The most cautious interpretation is therefore that the interference observed here is not primarily morphological or related to protein synthesis. Rather, it may concern the neuromuscular adaptations necessary for maximum strength: motor recruitment, coordination, the ability to rapidly generate tension, reflex adaptations, or the efficiency of neural drive. The study does not directly measure these variables, so this explanation remains a hypothesis supported by the logic of the results and by the literature discussed by the authors, but it helps explain why two groups can hypertrophy comparably while diverging in terms of maximum strength.

Finally, the improvement in VO₂max appears only in the combined group, which is normal since only this group performed structured endurance training. This confirms the value of the protocol for simultaneously developing muscular and cardiovascular adaptations, even if maximum strength increases less than in a program focused purely on weight training.

Practical Applications

In this specific protocol, the addition of long-interval HIIT did not hinder the primary mechanisms related to muscle hypertrophy, but it reduced the magnitude of maximum strength gains.

If the priority is lower-body hypertrophy in an untrained individual, adding structured HIIT does not necessarily seem problematic, provided that the volume of strength training is maintained, progression is controlled, and protein intake is sufficient. In this study, both groups performed a comparable volume on the leg press and received post-workout protein supplementation.

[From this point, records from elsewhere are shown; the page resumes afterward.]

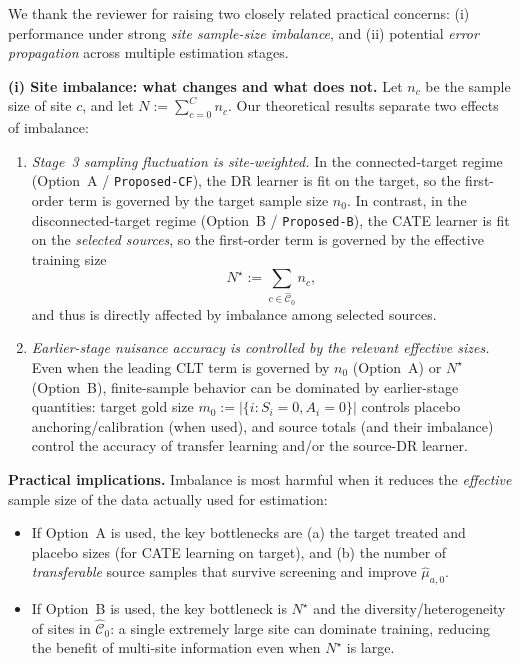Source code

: {\color{blue}
We thank the reviewer for raising two closely related practical concerns: (i) performance under strong \emph{site sample-size imbalance}, and (ii) potential \emph{error propagation} across multiple estimation stages.

\medskip
\noindent\textbf{(i) Site imbalance: what changes and what does not.}
Let $n_c$ be the sample size of site $c$, and let $N:=\sum_{c=0}^C n_c$.
Our theoretical results separate two effects of imbalance:

\begin{enumerate}[leftmargin=*]
\item \emph{Stage~3 sampling fluctuation is site-weighted.}
In the connected-target regime (Option~A / \texttt{Proposed-CF}), the DR learner is fit on the target, so the first-order term is governed by the target sample size $n_0$.
In contrast, in the disconnected-target regime (Option~B / \texttt{Proposed-B}), the CATE learner is fit on the \emph{selected sources}, so the first-order term is governed by the effective training size
\[
N^\star := \sum_{c\in\widehat{\mathcal{C}}_0} n_c,
\]
and thus is directly affected by imbalance among selected sources.

\item \emph{Earlier-stage nuisance accuracy is controlled by the relevant effective sizes.}
Even when the leading CLT term is governed by $n_0$ (Option~A) or $N^\star$ (Option~B), finite-sample behavior can be dominated by earlier-stage quantities:
target gold size $m_0:=|\{i:S_i=0,A_i=0\}|$ controls placebo anchoring/calibration (when used),
and source totals (and their imbalance) control the accuracy of transfer learning and/or the source-DR learner.
\end{enumerate}

\noindent
\textbf{Practical implications.}
Imbalance is most harmful when it reduces the \emph{effective} sample size of the data actually used for estimation:
\begin{itemize}
\item If Option~A is used, the key bottlenecks are (a) the target treated and placebo sizes (for CATE learning on target), and (b) the number of \emph{transferable} source samples that survive screening and improve $\widehat\mu_{a,0}$.
\item If Option~B is used, the key bottleneck is $N^\star$ and the diversity/heterogeneity of sites in $\widehat{\mathcal{C}}_0$: a single extremely large site can dominate training, reducing the benefit of multi-site information even when $N^\star$ is large.
\end{itemize}

}
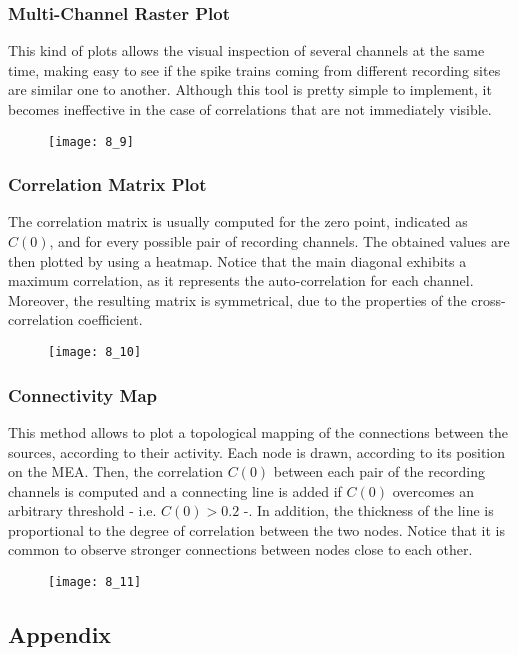 \subsubsection{Multi-Channel Raster Plot}
This kind of plots allows the visual inspection of several channels at the same time, making
easy to see if the spike trains coming from different recording sites are similar one to
another. Although this tool is pretty simple to implement, it becomes ineffective in the
case of correlations that are not immediately visible.
\begin{figure}[H]
    \texttt{[image: 8\_9]}
    \centering
\end{figure}
\subsubsection{Correlation Matrix Plot}
The correlation matrix is usually computed for the zero point, indicated as \(C(0)\), and
for every possible pair of recording channels. The obtained values are then plotted by using
a heatmap. Notice that the main diagonal exhibits a maximum correlation, as it represents
the auto-correlation for each channel. Moreover, the resulting matrix is symmetrical, due to
the properties of the cross-correlation coefficient.
\begin{figure}[H]
    \texttt{[image: 8\_10]}
    \centering
\end{figure}
\subsubsection{Connectivity Map}
This method allows to plot a topological mapping of the connections between the sources,
according to their activity. Each node is drawn, according to its position on the MEA. Then,
the correlation \(C(0)\) between each pair of the recording channels is computed and a
connecting line is added if \(C(0)\) overcomes an arbitrary threshold - i.e. \(C(0)>0.2\) -.
In addition, the thickness of the line is proportional to the degree of correlation between
the two nodes. Notice that it is common to observe stronger connections between nodes close
to each other.
\begin{figure}[H]
    \texttt{[image: 8\_11]}
    \centering
\end{figure}

\subsection{Appendix}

These conditions are important: it is not possible to extrapolate the results to a disorganized, under-recovered, or nutritionally inadequate program.

If the priority is maximum strength, greater caution is warranted. Even with similar hypertrophy, weight training alone produces better gains on the leg press in this context. For a strength athlete, a weightlifter, a powerlifter, or any situation where 1RM is central, the frequent addition of HIIT on the same limbs may therefore represent an adaptive cost. This cost is not necessarily muscular in the sense of fiber growth, but it may relate to the quality of neural adaptations and the specificity of force production.

For health, rehabilitation, or general fitness profiles, the results are generally favorable for combined training. It allows for the development of cardiovascular capacity while enabling type II fiber hypertrophy. This is particularly relevant when the goal is not exclusively to maximize 1RM, but to simultaneously improve muscle function, body composition, and cardiorespiratory fitness.

However, we must stay within the scope of the study. The participants were untrained young men. The results therefore cannot be directly applied to women, older adults, trained athletes, high-level strength sports, or different HIIT protocols. The follow-up period was 16 weeks, with a small sample size and limited molecular measurements. The endurance protocol used long, high-intensity intervals, not prolonged continuous training or very short, repeated sprints.

In conclusion, keep in mind that combined training is not automatically anti-hypertrophy. Under controlled conditions, with long-interval HIIT and a maintained volume of strength training, muscle growth mechanisms remain active. However, when the goal is to optimize maximum strength, the presence of a high aerobic volume on the same limbs appears to hinder progress. Programming must therefore be based on the hierarchy of goals: building muscle and cardio in parallel is possible; maximizing pure strength will require greater specificity.